---
title: SpaceFormer Open-Vocab 3D Instance Segmentation
emoji: 🧩
colorFrom: indigo
colorTo: green
sdk: gradio
sdk_version: 4.44.0
app_file: app.py
pinned: false
license: apache-2.0
tags:
  - 3d
  - point-cloud
  - instance-segmentation
  - open-vocabulary
---

# SpaceFormer — Open-Vocabulary 3D Instance Segmentation (demo)

Proposal-free **open-vocabulary 3D instance segmentation**. A Mask2Former-style query
decoder (learned queries + RoPE) on top of the WarpConvNet `SpaCeFormer` backbone: one
forward pass over an RGB point cloud produces query masks + per-query CLIP features,
which are labeled against text embeddings of **arbitrary** class names (SigLIP2, with
prompt ensembling) — the vocabulary is chosen at inference time.

Released checkpoint:

| Benchmark | mAP |
|---|---|
| ScanNet200 | 0.1265 |
| ScanNet++ | 0.2217 |
| Replica | 0.2644 |

This repo is the **demo / inference layer**. The model itself lives in WarpConvNet
(`warpconvnet.models.spaceformer`); this repo only adds the Gradio UI (`app.py`) and a
CLI inference entry point (`inference.py`).

## Requirements

```bash
pip install -r requirements.txt
```

> **WarpConvNet must be installed with its compiled extension** (a pre-built wheel, or
> build from source). It is intentionally not pinned in `requirements.txt` because it is
> environment-specific. `transformers` pulls the SigLIP2 text encoder
> (`google/siglip2-so400m-patch14-224`) on first use.
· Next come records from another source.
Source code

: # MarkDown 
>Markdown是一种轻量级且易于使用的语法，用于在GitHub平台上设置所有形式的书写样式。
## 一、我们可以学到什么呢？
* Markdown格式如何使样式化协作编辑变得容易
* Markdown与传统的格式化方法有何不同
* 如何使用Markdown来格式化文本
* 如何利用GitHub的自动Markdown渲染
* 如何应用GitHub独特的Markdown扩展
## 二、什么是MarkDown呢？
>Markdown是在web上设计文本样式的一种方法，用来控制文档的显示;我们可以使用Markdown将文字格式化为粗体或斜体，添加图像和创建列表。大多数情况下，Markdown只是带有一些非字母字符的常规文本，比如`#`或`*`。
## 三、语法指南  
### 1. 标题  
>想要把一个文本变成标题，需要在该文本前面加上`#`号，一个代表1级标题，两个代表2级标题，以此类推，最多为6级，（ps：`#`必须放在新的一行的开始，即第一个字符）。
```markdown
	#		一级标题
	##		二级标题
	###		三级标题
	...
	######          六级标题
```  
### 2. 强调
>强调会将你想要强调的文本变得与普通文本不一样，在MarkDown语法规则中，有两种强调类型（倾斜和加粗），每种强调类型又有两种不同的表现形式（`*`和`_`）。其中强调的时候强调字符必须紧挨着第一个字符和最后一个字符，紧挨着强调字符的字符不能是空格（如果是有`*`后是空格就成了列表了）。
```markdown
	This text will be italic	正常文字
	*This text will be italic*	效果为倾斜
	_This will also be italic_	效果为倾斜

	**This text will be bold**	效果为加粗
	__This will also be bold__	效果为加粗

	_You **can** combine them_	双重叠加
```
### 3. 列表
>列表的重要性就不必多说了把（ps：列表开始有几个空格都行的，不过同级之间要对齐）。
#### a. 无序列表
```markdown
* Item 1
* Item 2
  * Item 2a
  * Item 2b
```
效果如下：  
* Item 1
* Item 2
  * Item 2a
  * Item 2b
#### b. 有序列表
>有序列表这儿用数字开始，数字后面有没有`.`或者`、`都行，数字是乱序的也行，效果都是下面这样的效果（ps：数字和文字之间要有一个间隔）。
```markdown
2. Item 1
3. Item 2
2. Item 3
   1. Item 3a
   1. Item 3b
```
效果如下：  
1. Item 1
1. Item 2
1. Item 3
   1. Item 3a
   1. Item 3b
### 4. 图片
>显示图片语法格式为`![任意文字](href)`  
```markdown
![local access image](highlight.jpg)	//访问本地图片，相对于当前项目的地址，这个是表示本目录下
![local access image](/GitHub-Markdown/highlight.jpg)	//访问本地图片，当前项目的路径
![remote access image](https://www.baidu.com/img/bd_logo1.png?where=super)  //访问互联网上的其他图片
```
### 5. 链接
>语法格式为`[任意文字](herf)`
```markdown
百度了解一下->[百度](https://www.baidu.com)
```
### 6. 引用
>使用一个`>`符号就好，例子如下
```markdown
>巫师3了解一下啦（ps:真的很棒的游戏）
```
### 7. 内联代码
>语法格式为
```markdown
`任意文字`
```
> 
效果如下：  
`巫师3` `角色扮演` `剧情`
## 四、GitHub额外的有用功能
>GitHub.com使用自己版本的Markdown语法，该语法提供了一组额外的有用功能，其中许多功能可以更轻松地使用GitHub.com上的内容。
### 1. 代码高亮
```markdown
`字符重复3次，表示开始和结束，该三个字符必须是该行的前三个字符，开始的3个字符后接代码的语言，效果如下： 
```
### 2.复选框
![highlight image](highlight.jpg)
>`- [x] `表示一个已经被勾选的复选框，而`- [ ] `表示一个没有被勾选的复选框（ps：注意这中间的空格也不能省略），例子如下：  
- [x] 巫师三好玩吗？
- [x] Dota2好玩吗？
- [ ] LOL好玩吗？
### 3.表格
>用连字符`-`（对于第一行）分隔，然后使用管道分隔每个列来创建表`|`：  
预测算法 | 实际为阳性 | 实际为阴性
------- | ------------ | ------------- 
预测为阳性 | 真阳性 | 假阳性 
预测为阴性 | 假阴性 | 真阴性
## Live demo (Gradio / HuggingFace Space)

```bash
HF_REPO_ID=chrischoy/SpaCeFormer python app.py
# or a local checkpoint:
SPACEFORMER_CKPT=/path/to/spaceformer_512_siglip2_ssccc.ckpt python app.py
```

Upload a point cloud, type comma-separated class names, get an interactive 3D view
colored by predicted instance + a ranked table. As a **HuggingFace Space**: create a
**GPU** Gradio Space, install WarpConvNet + `requirements.txt` in the image, and set the
Space variables `HF_REPO_ID` (and optional `HF_FILENAME`, default
`spaceformer_512_siglip2_ssccc.ckpt`).

## Local demo (viser)

An interactive, self-contained local demo that takes **text class names**, runs
segmentation, and visualizes the result in the browser with
[viser](https://viser.studio) — each predicted instance gets a distinct color,
unassigned points stay grey, and a GUI panel lists the top instances.

```bash
# auto-download the checkpoint + use a bundled sample point cloud
python demo_viser.py --port 8080

# your own cloud + vocabulary, local checkpoint
python demo_viser.py --ckpt /path/to/spaceformer_512_siglip2_ssccc.ckpt \
    --ply my_scene.ply --class-names chair table monitor wall floor

# full ScanNet200 label set
python demo_viser.py --ply my_scene.ply --use-scannet200
```

Then open the printed URL (default `http://localhost:8080`) in a browser.
With no `--ply`, the demo uses an open3d bundled sample cloud (or a synthesized
random RGB cloud) — a generic cloud won't segment meaningfully; it only
demonstrates that the pipeline + viewer run end to end. The demo colors the
model's **output** points (`out["backbone_pc"].coordinates`), which are what the
predicted masks index into after the model's internal voxelization — not the raw
`.ply` points, whose count may differ.

## CLI inference

```bash
# local checkpoint
python inference.py --ckpt /path/to/spaceformer_512_siglip2_ssccc.ckpt \
    --scene /path/to/scene_dir                 # dir with coord.npy + color.npy

# or auto-download from a HuggingFace model repo
HF_REPO_ID=chrischoy/SpaCeFormer python inference.py \
    --scene my_scene.ply --class-names "office chair" "desk" "monitor" "other"

# full ScanNet200 label set
python inference.py --ckpt <ckpt> --scene <scene> --use-scannet200
```

`--scene` accepts a directory with `coord.npy`(`[N,3]` float meters)+`color.npy`(`[N,3]`
0–255), a `.npz` `{coord,color}`, an `[N,6]` `.npy` (xyz,rgb), or a `.ply`. Coordinates
stay in **meters** — the model voxelizes internally at 2 cm. Output: a ranked list of
`{label, score, #points}`; `score = objectness · mask_quality · class_prob`.

## License

Apache-2.0, matching the WarpConvNet `space_former.py` SPDX header.